Search the listing below for "fetchTodos". Copy each matching line.

> Source material:
..............................
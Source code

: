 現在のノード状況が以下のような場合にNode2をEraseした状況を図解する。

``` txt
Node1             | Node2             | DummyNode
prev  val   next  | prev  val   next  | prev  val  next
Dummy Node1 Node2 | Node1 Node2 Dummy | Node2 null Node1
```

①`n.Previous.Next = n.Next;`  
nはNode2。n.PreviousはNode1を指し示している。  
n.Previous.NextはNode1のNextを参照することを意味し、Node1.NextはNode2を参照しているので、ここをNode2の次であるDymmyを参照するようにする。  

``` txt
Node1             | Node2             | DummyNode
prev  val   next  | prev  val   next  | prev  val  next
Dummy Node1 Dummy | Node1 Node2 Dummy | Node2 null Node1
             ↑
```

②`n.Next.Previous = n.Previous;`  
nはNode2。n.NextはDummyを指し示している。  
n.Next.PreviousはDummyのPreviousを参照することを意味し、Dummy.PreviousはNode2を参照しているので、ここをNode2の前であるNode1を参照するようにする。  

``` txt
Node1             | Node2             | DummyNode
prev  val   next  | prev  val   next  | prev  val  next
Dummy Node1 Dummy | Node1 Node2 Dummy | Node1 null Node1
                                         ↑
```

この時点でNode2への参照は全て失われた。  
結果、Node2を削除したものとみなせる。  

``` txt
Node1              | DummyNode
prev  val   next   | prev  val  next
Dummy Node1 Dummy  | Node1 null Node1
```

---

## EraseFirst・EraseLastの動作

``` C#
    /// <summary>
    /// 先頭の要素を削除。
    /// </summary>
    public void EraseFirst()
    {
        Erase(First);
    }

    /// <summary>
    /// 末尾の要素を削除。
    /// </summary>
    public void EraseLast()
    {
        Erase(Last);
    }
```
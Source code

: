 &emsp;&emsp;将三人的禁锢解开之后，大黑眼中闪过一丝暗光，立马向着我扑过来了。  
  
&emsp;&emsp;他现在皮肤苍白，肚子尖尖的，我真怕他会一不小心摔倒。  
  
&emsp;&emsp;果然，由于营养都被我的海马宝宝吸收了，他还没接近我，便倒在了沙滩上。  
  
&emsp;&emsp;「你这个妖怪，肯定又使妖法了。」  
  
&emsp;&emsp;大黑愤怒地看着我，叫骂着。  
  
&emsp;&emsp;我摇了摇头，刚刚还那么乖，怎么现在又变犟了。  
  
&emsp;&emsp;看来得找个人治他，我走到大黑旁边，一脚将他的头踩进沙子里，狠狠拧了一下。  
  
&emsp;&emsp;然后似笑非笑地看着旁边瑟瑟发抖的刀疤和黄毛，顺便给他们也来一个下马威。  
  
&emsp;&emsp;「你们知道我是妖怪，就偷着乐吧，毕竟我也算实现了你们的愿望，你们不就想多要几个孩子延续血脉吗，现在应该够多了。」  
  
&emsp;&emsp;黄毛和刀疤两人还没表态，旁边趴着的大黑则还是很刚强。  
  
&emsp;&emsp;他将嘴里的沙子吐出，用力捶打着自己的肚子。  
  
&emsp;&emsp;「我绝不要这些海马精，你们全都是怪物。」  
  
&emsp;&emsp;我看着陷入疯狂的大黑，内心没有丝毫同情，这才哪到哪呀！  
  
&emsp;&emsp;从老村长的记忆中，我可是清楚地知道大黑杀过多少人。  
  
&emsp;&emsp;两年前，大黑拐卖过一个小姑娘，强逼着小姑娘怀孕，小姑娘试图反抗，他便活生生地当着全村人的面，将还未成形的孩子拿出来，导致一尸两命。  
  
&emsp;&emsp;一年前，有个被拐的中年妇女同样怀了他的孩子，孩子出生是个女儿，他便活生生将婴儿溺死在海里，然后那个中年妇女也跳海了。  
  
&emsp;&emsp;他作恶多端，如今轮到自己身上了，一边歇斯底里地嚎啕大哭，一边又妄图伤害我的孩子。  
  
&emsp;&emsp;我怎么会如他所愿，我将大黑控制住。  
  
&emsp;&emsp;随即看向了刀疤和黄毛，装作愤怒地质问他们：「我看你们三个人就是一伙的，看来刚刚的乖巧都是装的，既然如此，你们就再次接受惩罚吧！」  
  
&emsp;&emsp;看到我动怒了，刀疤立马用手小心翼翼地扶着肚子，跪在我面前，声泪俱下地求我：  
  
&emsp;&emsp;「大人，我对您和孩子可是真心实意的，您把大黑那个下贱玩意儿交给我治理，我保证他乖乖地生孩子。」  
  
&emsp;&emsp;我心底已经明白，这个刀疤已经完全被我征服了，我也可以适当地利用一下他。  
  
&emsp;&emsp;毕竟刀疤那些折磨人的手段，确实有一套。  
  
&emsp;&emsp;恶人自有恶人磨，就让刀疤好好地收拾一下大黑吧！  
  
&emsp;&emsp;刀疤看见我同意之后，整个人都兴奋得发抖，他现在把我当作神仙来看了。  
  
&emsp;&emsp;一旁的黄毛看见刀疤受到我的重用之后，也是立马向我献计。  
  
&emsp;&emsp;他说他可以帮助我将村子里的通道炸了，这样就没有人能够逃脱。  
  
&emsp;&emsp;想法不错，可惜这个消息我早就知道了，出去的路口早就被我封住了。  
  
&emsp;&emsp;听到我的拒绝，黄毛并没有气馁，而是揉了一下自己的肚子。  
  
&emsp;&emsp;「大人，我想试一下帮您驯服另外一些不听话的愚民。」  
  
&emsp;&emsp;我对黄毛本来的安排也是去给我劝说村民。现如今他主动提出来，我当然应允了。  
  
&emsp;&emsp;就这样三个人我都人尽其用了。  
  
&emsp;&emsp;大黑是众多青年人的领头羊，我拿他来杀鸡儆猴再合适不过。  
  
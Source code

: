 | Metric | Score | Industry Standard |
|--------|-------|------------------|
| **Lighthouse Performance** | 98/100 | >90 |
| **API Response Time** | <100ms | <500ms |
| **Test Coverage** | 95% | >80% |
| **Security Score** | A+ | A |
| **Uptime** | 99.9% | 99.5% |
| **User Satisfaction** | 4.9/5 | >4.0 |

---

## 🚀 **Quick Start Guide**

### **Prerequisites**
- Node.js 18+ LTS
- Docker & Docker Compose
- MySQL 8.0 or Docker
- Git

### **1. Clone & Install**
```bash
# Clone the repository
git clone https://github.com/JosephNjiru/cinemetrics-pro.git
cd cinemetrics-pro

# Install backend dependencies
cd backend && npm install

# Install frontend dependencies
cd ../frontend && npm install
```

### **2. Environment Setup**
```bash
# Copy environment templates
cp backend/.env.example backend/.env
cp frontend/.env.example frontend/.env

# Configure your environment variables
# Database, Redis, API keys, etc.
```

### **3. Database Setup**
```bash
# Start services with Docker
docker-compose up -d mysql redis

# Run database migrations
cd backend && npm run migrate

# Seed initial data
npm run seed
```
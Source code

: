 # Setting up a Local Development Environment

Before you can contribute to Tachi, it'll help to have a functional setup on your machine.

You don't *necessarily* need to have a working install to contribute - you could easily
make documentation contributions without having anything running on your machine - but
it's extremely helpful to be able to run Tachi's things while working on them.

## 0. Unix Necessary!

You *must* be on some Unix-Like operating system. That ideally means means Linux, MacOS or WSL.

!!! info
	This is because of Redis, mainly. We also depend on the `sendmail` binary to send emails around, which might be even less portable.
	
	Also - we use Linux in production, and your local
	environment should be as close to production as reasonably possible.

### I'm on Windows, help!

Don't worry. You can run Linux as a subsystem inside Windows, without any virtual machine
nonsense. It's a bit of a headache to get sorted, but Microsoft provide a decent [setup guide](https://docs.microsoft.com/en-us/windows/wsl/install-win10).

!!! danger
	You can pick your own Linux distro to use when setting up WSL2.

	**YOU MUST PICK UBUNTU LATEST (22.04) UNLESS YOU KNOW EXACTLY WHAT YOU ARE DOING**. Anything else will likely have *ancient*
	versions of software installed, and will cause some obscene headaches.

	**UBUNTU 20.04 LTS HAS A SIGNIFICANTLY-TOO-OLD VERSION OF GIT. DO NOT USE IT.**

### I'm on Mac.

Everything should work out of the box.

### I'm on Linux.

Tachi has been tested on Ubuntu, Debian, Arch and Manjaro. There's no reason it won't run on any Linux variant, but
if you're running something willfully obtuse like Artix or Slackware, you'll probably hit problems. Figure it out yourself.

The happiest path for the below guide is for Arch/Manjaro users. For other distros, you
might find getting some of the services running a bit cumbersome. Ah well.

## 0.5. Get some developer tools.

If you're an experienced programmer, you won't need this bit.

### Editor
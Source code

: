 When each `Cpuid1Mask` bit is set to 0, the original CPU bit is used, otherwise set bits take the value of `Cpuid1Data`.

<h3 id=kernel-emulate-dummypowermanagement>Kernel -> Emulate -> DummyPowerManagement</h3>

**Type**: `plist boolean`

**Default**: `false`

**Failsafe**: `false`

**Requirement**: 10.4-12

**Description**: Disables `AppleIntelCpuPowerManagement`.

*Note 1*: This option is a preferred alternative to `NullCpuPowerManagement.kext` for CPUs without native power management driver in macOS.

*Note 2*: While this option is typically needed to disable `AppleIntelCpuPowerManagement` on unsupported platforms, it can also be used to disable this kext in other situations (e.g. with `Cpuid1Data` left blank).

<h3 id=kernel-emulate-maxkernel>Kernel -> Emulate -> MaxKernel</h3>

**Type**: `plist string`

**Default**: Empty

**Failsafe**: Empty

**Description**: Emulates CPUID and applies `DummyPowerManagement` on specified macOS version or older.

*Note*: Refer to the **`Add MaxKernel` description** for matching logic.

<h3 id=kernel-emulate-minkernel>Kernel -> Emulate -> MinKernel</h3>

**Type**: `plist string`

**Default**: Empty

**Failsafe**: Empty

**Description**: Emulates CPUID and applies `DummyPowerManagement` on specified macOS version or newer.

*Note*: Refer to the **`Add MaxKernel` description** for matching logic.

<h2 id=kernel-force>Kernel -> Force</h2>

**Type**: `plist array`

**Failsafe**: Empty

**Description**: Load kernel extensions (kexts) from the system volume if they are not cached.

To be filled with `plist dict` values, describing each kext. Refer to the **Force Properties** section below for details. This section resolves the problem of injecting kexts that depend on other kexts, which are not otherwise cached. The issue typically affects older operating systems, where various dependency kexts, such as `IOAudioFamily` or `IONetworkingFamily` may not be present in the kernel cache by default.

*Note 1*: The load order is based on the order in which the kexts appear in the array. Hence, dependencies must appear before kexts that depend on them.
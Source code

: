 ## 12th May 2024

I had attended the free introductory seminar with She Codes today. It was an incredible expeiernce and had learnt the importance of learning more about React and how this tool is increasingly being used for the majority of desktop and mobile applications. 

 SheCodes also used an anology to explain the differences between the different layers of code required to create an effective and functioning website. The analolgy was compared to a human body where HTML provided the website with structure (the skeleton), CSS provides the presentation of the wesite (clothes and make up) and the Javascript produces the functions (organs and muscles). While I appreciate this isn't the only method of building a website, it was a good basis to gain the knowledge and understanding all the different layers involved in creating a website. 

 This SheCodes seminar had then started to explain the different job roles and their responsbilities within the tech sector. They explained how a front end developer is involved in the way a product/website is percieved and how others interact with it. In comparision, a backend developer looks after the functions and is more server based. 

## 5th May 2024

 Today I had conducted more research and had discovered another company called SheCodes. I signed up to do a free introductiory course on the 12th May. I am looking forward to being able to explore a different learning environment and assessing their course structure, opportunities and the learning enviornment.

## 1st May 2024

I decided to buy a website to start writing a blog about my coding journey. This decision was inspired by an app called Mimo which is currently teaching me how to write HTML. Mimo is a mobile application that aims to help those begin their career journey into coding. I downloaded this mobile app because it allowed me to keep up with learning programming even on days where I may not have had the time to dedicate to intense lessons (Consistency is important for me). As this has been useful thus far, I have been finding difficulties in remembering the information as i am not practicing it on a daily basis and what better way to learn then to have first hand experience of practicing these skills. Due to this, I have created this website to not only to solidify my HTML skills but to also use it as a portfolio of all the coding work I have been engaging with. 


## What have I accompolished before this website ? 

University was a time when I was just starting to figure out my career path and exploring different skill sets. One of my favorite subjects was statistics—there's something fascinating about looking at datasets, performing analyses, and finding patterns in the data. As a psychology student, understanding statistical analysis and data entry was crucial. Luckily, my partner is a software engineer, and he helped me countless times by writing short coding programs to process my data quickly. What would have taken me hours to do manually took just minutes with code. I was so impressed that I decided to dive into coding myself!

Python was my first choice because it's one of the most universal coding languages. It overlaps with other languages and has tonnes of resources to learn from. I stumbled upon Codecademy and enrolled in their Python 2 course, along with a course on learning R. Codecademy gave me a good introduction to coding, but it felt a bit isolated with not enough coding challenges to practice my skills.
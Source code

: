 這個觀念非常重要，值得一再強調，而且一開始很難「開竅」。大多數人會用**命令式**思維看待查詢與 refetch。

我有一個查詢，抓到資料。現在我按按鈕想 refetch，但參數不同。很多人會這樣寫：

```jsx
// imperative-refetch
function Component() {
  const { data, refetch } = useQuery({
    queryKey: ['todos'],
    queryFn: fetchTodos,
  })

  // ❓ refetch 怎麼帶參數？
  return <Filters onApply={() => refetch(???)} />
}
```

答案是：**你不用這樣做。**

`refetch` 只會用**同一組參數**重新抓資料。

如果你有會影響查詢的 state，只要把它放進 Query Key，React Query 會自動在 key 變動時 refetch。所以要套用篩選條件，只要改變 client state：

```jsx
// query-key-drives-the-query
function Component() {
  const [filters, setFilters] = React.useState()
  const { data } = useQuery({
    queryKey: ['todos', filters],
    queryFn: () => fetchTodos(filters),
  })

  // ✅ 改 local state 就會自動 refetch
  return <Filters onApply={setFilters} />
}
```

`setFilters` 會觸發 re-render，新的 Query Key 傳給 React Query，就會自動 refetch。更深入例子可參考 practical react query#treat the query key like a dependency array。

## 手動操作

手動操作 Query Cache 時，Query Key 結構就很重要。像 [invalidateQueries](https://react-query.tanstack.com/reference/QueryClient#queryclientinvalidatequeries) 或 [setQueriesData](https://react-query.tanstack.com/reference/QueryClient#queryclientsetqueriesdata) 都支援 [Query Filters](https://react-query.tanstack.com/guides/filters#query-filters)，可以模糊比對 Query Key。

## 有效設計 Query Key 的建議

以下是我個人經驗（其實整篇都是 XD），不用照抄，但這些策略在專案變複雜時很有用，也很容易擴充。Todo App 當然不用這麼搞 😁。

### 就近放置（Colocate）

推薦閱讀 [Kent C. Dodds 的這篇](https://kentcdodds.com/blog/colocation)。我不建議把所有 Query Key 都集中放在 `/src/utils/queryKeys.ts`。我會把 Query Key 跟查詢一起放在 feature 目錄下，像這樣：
..............................
> Solution:
    queryFn: fetchTodos,
    queryFn: () => fetchTodos(filters),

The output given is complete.